1 upvotes, 1 direct replies (showing 1)
View submission: /r/philosophy Open Discussion Thread | February 24, 2025
Will is the ability to choose for yourself. If your choices are made by social norms, then you are subordinating your will to the will of the mass, and thus it’s practically irrelevant whether you have a will or not.
I agree however you can have a will but also remembering your place in society, it isn't like some totalitarian world where you can't even have an opinion of anything
What we've to be clear is that as a human l've a will which implies agency but same time also acknowledging l fit in a broader social mass since l need my basic necessities-food,shelter,water taken care off therefore of my own choosing l make the decision to partake in society and it's rules which is wearing clothes and not causing any unlawful behaviour
Comment by challings at 25/02/2025 at 22:41 UTC
1 upvotes, 0 direct replies
I would say the ability to *not* participate in society is rapidly shrinking. Facebook has a profile for you ready to go, even if you’re not on it. Squatting in abandoned homes is criminalized. Land is almost entirely privately owned, you cannot build a house without permits, common space to grow plants is limited if it’s even available at all.

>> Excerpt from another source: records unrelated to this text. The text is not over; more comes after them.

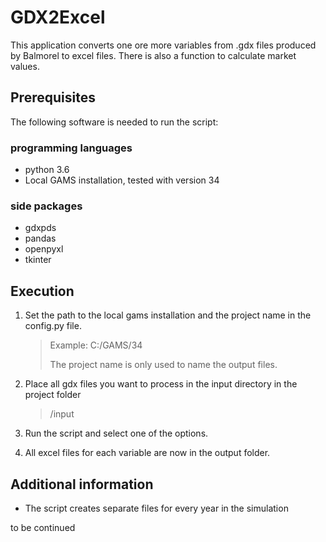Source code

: # GDX2Excel

This application converts one ore more variables from .gdx files produced by Balmorel to excel files.
There is also a function to calculate market values.

## Prerequisites

The following software is needed to run the script:

### programming languages
- python 3.6
- Local GAMS installation, tested with version 34

### side packages
- gdxpds
- pandas
- openpyxl
- tkinter

## Execution

1. Set the path to the local gams installation and the project name in the config.py file.
	> Example: C:/GAMS/34
	>
	> The project name is only used to name the output files.
	
2. Place all gdx files you want to process in the input directory in the project folder
	> /input
	
3. Run the script and select one of the options.

4. All excel files for each variable are now in the output folder.

## Additional information
- The script creates separate files for every year in the simulation



to be continued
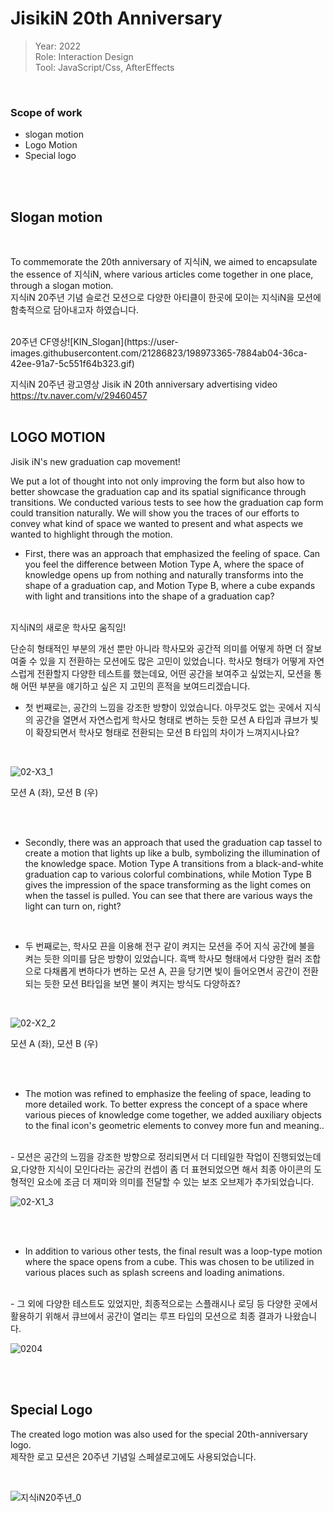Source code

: # JisikiN 20th Anniversary
> Year: 2022<br>
Role: Interaction Design<br>
Tool: JavaScript/Css, AfterEffects<br>
<br>

### Scope of work
- slogan motion
- Logo Motion
- Special logo

<br><br>

## Slogan motion

<br>

To commemorate the 20th anniversary of 지식iN, we aimed to encapsulate the essence of 지식iN, where various articles come together in one place, through a slogan motion.
<br>
지식iN 20주년 기념 슬로건 모션으로 다양한 아티클이 한곳에 모이는 지식iN을 모션에 함축적으로 담아내고자 하였습니다.

<br>
20주년 CF영상![KIN_Slogan](https://user-images.githubusercontent.com/21286823/198973365-7884ab04-36ca-42ee-91a7-5c551f64b323.gif)

지식iN 20주년 광고영상 Jisik iN 20th anniversary advertising video
https://tv.naver.com/v/29460457
<br><br>

## LOGO MOTION

Jisik iN's new graduation cap movement!

We put a lot of thought into not only improving the form but also how to better showcase the graduation cap and its spatial significance through transitions. We conducted various tests to see how the graduation cap form could transition naturally. We will show you the traces of our efforts to convey what kind of space we wanted to present and what aspects we wanted to highlight through the motion.

- First, there was an approach that emphasized the feeling of space. Can you feel the difference between Motion Type A, where the space of knowledge opens up from nothing and naturally transforms into the shape of a graduation cap, and Motion Type B, where a cube expands with light and transitions into the shape of a graduation cap?
<br>
지식iN의 새로운 학사모 움직임!

단순히 형태적인 부분의 개선 뿐만 아니라 학사모와 공간적 의미를 어떻게 하면 더 잘보여줄 수 있을 지 전환하는 모션에도 많은 고민이 있었습니다. 학사모 형태가 어떻게 자연스럽게 전환할지 다양한 테스트를 했는데요, 어떤 공간을 보여주고 싶었는지, 모션을 통해 어떤 부분을 얘기하고 싶은 지 고민의 흔적을 보여드리겠습니다.

- 첫 번째로는, 공간의 느낌을 강조한 방향이 있었습니다.
아무것도 없는 곳에서 지식의 공간을 열면서 자연스럽게 학사모 형태로 변하는 듯한 모션 A 타입과 큐브가 빛이 확장되면서 학사모 형태로 전환되는 모션 B 타입의 차이가 느껴지시나요?

<br>



![02-X3_1](https://user-images.githubusercontent.com/21286823/198973454-e588a14d-58bb-4d26-948e-3f31fe01b71b.gif)

모션 A (좌), 모션 B (우)

<br><br>

- Secondly, there was an approach that used the graduation cap tassel to create a motion that lights up like a bulb, symbolizing the illumination of the knowledge space. Motion Type A transitions from a black-and-white graduation cap to various colorful combinations, while Motion Type B gives the impression of the space transforming as the light comes on when the tassel is pulled. You can see that there are various ways the light can turn on, right?
<br>

- 두 번째로는, 학사모 끈을 이용해 전구 같이 켜지는 모션을 주어 지식 공간에 불을 켜는 듯한 의미를 담은 방향이 있었습니다.
흑백 학사모 형태에서 다양한 컬러 조합으로 다채롭게 변하다가 변하는 모션 A, 끈을 당기면 빛이 들어오면서 공간이 전환되는 듯한 모션 B타입을 보면 불이 켜지는 방식도 다양하죠?

<br>

![02-X2_2](https://user-images.githubusercontent.com/21286823/198973480-5433e9fd-8b1f-43c4-8772-cef061ed206b.gif)

모션 A (좌), 모션 B (우)

<br><br>

- The motion was refined to emphasize the feeling of space, leading to more detailed work. To better express the concept of a space where various pieces of knowledge come together, we added auxiliary objects to the final icon's geometric elements to convey more fun and meaning..
<br>
- 모션은 공간의 느낌을 강조한 방향으로 정리되면서 더 디테일한 작업이 진행되었는데요,다양한 지식이 모인다라는 공간의 컨셉이 좀 더 표현되었으면 해서 최종 아이콘의 도형적인 요소에 조금 더 재미와 의미를 전달할 수 있는 보조 오브제가 추가되었습니다.

![02-X1_3](https://user-images.githubusercontent.com/21286823/198973556-fa5ec6a6-1aa4-47a4-87a8-743689c6dcb3.gif)

<br><br>

- In addition to various other tests, the final result was a loop-type motion where the space opens from a cube. This was chosen to be utilized in various places such as splash screens and loading animations.
<br>
- 그 외에 다양한 테스트도 있었지만, 최종적으로는 스플래시나 로딩 등 다양한 곳에서 활용하기 위해서 큐브에서 공간이 열리는 루프 타입의 모션으로 최종 결과가 나왔습니다.

![0204](https://user-images.githubusercontent.com/21286823/198973609-2e06e448-9c91-4175-a83d-f576ed0c4881.gif)

<br><br>
## Special Logo

The created logo motion was also used for the special 20th-anniversary logo.
<br>
제작한 로고 모션은 20주년 기념일 스페셜로고에도 사용되었습니다.



<br>

![지식iN20주년_0](https://user-images.githubusercontent.com/21286823/198973645-d1ed82ff-9642-44eb-a037-0892b4ec190f.gif)

<br><br>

Yes, we “choose” to participate in society to a certain extent, but that is not a “free” choice in an ever-increasing portion of the world: we are penalized for not doing so. It’s not even that we simply lose the benefits of society if we try to leave, it’s that choosing to live outside of society, even nonviolently, is actively interfered with if not outright prevented.
The “decision” to live in society means that such an amount of other decisions (such as whether to wear clothes, what language you speak, how you interact with the natural world, and so on) are made *for* you by that initial choice, that you can hardly say you have free will in any meaningful sense.